This month, Switzerland will finally be ready to vote on a “historic” same-sex marriage bill that has been seven years in the making.
Although same-sex registered partnerships were made legal in 2007, Swiss parliament has been working for the last seven years to figure out the details of a same-sex marriage bill.
Last week, it was decided that no change was needed in the constitution for Switzerland to legalise same-sex marriage, as the wording was already inclusive: “The right to marry and to have a family is guaranteed.”
On Wednesday (9 December), the last sticking point was finalised – whether same-sex couples should have access to sperm donations.
According to SWI, the house eventually came to an agreement with the senate access should be allowed, as long as parents abide by Swiss law and later tell the child how they were conceived.
Before same-sex marriage is finally legalised, the bill must go to a final vote later this month.
The so-called “marriage for all” bill was launched in 2013 centrist Green Liberals, but many versions have been debated time and time again since then.
Switzerland has moved incredibly slowly on LGBT+ rights compared to other European countries, with the first law banning LGBT+ discrimination only passing as recently as this February.
Nicolas Walder, a Green Liberal MP, told the ATS news agency: “It is about time that we put an end to institutional discrimination, and provide the same rights to everyone.”

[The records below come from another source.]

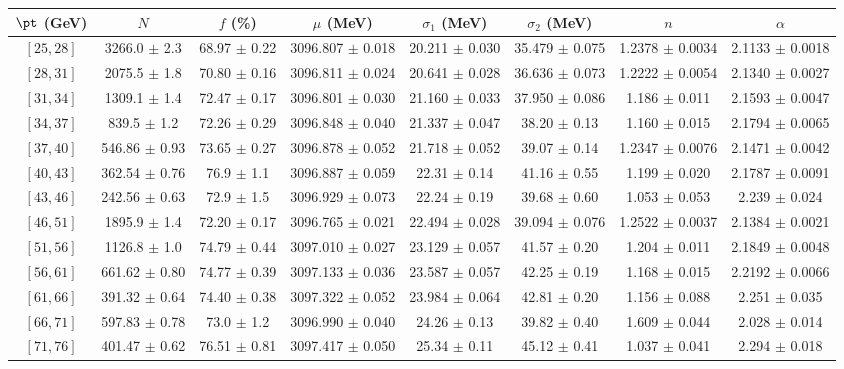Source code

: \begin{tabular}{c||c|c|c|c|c|c|c}
$\pt$ (GeV) & $N$ & $f$ (\%) & $\mu$ (MeV) & $\sigma_1$ (MeV) & $\sigma_2$ (MeV) & $n$ & $\alpha$ \\
\hline
$[25, 28]$ & 3266.0 $\pm$ 2.3 & 68.97 $\pm$ 0.22 & 3096.807 $\pm$ 0.018 & 20.211 $\pm$ 0.030 & 35.479 $\pm$ 0.075 & 1.2378 $\pm$ 0.0034 & 2.1133 $\pm$ 0.0018\\
$[28, 31]$ & 2075.5 $\pm$ 1.8 & 70.80 $\pm$ 0.16 & 3096.811 $\pm$ 0.024 & 20.641 $\pm$ 0.028 & 36.636 $\pm$ 0.073 & 1.2222 $\pm$ 0.0054 & 2.1340 $\pm$ 0.0027\\
$[31, 34]$ & 1309.1 $\pm$ 1.4 & 72.47 $\pm$ 0.17 & 3096.801 $\pm$ 0.030 & 21.160 $\pm$ 0.033 & 37.950 $\pm$ 0.086 & 1.186 $\pm$ 0.011 & 2.1593 $\pm$ 0.0047\\
$[34, 37]$ & 839.5 $\pm$ 1.2 & 72.26 $\pm$ 0.29 & 3096.848 $\pm$ 0.040 & 21.337 $\pm$ 0.047 & 38.20 $\pm$ 0.13 & 1.160 $\pm$ 0.015 & 2.1794 $\pm$ 0.0065\\
$[37, 40]$ & 546.86 $\pm$ 0.93 & 73.65 $\pm$ 0.27 & 3096.878 $\pm$ 0.052 & 21.718 $\pm$ 0.052 & 39.07 $\pm$ 0.14 & 1.2347 $\pm$ 0.0076 & 2.1471 $\pm$ 0.0042\\
$[40, 43]$ & 362.54 $\pm$ 0.76 & 76.9 $\pm$ 1.1 & 3096.887 $\pm$ 0.059 & 22.31 $\pm$ 0.14 & 41.16 $\pm$ 0.55 & 1.199 $\pm$ 0.020 & 2.1787 $\pm$ 0.0091\\
$[43, 46]$ & 242.56 $\pm$ 0.63 & 72.9 $\pm$ 1.5 & 3096.929 $\pm$ 0.073 & 22.24 $\pm$ 0.19 & 39.68 $\pm$ 0.60 & 1.053 $\pm$ 0.053 & 2.239 $\pm$ 0.024\\
$[46, 51]$ & 1895.9 $\pm$ 1.4 & 72.20 $\pm$ 0.17 & 3096.765 $\pm$ 0.021 & 22.494 $\pm$ 0.028 & 39.094 $\pm$ 0.076 & 1.2522 $\pm$ 0.0037 & 2.1384 $\pm$ 0.0021\\
$[51, 56]$ & 1126.8 $\pm$ 1.0 & 74.79 $\pm$ 0.44 & 3097.010 $\pm$ 0.027 & 23.129 $\pm$ 0.057 & 41.57 $\pm$ 0.20 & 1.204 $\pm$ 0.011 & 2.1849 $\pm$ 0.0048\\
$[56, 61]$ & 661.62 $\pm$ 0.80 & 74.77 $\pm$ 0.39 & 3097.133 $\pm$ 0.036 & 23.587 $\pm$ 0.057 & 42.25 $\pm$ 0.19 & 1.168 $\pm$ 0.015 & 2.2192 $\pm$ 0.0066\\
$[61, 66]$ & 391.32 $\pm$ 0.64 & 74.40 $\pm$ 0.38 & 3097.322 $\pm$ 0.052 & 23.984 $\pm$ 0.064 & 42.81 $\pm$ 0.20 & 1.156 $\pm$ 0.088 & 2.251 $\pm$ 0.035\\
$[66, 71]$ & 597.83 $\pm$ 0.78 & 73.0 $\pm$ 1.2 & 3096.990 $\pm$ 0.040 & 24.26 $\pm$ 0.13 & 39.82 $\pm$ 0.40 & 1.609 $\pm$ 0.044 & 2.028 $\pm$ 0.014\\
$[71, 76]$ & 401.47 $\pm$ 0.62 & 76.51 $\pm$ 0.81 & 3097.417 $\pm$ 0.050 & 25.34 $\pm$ 0.11 & 45.12 $\pm$ 0.41 & 1.037 $\pm$ 0.041 & 2.294 $\pm$ 0.018\\

\end{tabular}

However, Switzerland’s Federal Democratic Union, an anti-LGBT+, ultra-conservative, Christian party, does not plan to back down easily.
It is calling for a popular vote on the issue, which Swiss law allows if enough signatures are gathered.
Luckily, it was revealed last month through a study by LGBT+ group Pink Cross that an overwhelming 82 per cent of people in Switzerland support same-sex marriage.
Further, 72 per cent supported same-sex adoption and 70 per cent agreed that same-sex couples should have access to sperm donation.